Pretty sure this was the hardest picture I’ve ever had to take.

This past Tuesday I was part of a “march against FARC,” a hastily organized protest in reaction to FARC’s execution of four Colombian soldiers during a failed rescue operation.* The soldiers had been captive in the jungle for nearly fourteen years and were found dead next to their chains, shot to the head. I joined thousands of people dressed in white as they made their way across the city center chanting for the end of the FARC, demanding that remaining kidnapping victims be freed, demanding peace.
These types of protests are common in Colombia, I remember them since I was a child, a sort of outlet for the collective outrage over a war no one knows how to fix. The mood was not somber. It was a sunny day, and people waved flags and sang along. But it was much harder for me than I had expected. A little girl walking next to me, about nine years old, clutched a yellowed picture of a woman holding an umbrella. Maybe her mom. Maybe an aunt. Tears came down her face, and when I finally gathered the courage to ask, I just got a number: eight. Eight years, “disappeared”. God, I don’t know how to deal with this. I cried the whole way.

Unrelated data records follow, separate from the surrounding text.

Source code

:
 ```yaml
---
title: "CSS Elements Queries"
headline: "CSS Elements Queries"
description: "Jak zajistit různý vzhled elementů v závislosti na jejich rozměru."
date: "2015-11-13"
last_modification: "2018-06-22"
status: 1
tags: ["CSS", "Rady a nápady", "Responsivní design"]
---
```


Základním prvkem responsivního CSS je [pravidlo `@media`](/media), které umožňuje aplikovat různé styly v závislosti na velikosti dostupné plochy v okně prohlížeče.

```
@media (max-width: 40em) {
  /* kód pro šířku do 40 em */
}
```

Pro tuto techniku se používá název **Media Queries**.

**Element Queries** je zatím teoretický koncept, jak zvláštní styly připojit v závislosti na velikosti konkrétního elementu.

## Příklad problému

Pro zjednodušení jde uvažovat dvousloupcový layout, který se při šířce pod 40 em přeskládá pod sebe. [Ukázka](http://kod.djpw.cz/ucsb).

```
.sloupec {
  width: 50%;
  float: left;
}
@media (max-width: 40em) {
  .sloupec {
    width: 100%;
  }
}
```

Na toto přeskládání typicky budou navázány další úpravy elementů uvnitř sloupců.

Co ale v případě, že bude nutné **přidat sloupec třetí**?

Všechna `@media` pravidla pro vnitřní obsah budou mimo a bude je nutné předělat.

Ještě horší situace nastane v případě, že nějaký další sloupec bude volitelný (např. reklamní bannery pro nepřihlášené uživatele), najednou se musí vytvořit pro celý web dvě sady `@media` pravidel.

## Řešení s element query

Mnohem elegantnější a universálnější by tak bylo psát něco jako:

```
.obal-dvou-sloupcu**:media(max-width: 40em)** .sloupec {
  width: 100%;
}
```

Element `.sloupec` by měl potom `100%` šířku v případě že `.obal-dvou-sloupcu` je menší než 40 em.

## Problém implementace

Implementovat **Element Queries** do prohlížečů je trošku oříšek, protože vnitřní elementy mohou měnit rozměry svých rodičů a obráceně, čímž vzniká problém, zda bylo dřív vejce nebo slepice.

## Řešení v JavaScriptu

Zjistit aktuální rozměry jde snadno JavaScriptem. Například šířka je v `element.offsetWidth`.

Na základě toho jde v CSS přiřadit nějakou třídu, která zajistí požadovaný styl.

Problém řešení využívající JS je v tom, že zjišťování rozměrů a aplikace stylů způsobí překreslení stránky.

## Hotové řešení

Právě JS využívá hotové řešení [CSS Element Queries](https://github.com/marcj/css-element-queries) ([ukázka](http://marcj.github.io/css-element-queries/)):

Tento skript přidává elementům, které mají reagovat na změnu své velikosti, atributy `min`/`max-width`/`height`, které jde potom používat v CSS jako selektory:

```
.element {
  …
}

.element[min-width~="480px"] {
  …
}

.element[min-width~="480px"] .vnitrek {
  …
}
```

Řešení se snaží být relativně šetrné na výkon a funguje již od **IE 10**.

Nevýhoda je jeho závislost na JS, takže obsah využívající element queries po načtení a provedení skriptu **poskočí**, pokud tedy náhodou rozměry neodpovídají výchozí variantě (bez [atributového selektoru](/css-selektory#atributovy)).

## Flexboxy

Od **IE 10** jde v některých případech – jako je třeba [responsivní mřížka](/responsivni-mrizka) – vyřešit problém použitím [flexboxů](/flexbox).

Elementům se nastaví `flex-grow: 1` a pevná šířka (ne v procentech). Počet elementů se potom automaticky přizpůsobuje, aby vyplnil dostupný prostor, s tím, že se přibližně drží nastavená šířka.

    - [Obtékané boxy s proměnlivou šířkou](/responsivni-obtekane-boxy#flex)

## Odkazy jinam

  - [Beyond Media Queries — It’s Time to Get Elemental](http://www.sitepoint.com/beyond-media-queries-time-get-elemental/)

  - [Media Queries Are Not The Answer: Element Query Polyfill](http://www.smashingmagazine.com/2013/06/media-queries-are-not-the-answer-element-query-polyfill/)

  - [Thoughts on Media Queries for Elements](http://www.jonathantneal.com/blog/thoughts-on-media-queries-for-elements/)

It’s easier now, to forget we’re in the middle of a war. Ten years ago, before my family left Colombia, war was everywhere. My school bus had armed escorts. We never left the city because FARC roadblocks made it was too dangerous to travel by land. One of my classmates saw his grandmother kidnapped on Christmas eve, when guerrilleros just walked into their country house holding machine guns and tied everyone as they took her away. Today, the war has become more of an abstract concept. Something you see in the news. Something you argue about how to fix after two beers too many at family gatherings. But not for that little girl, and not for that old woman with the big picture of John Paul II. Not for millions of Colombians that still live it every day.
Tuesday’s march was a sobering reminder that our war is very much still here. We have a long way to go.

*There’s a big controversy about what was actually going on, the Army denies there was a rescue operation underway. Blame’s in the same place regardless, if you ask me.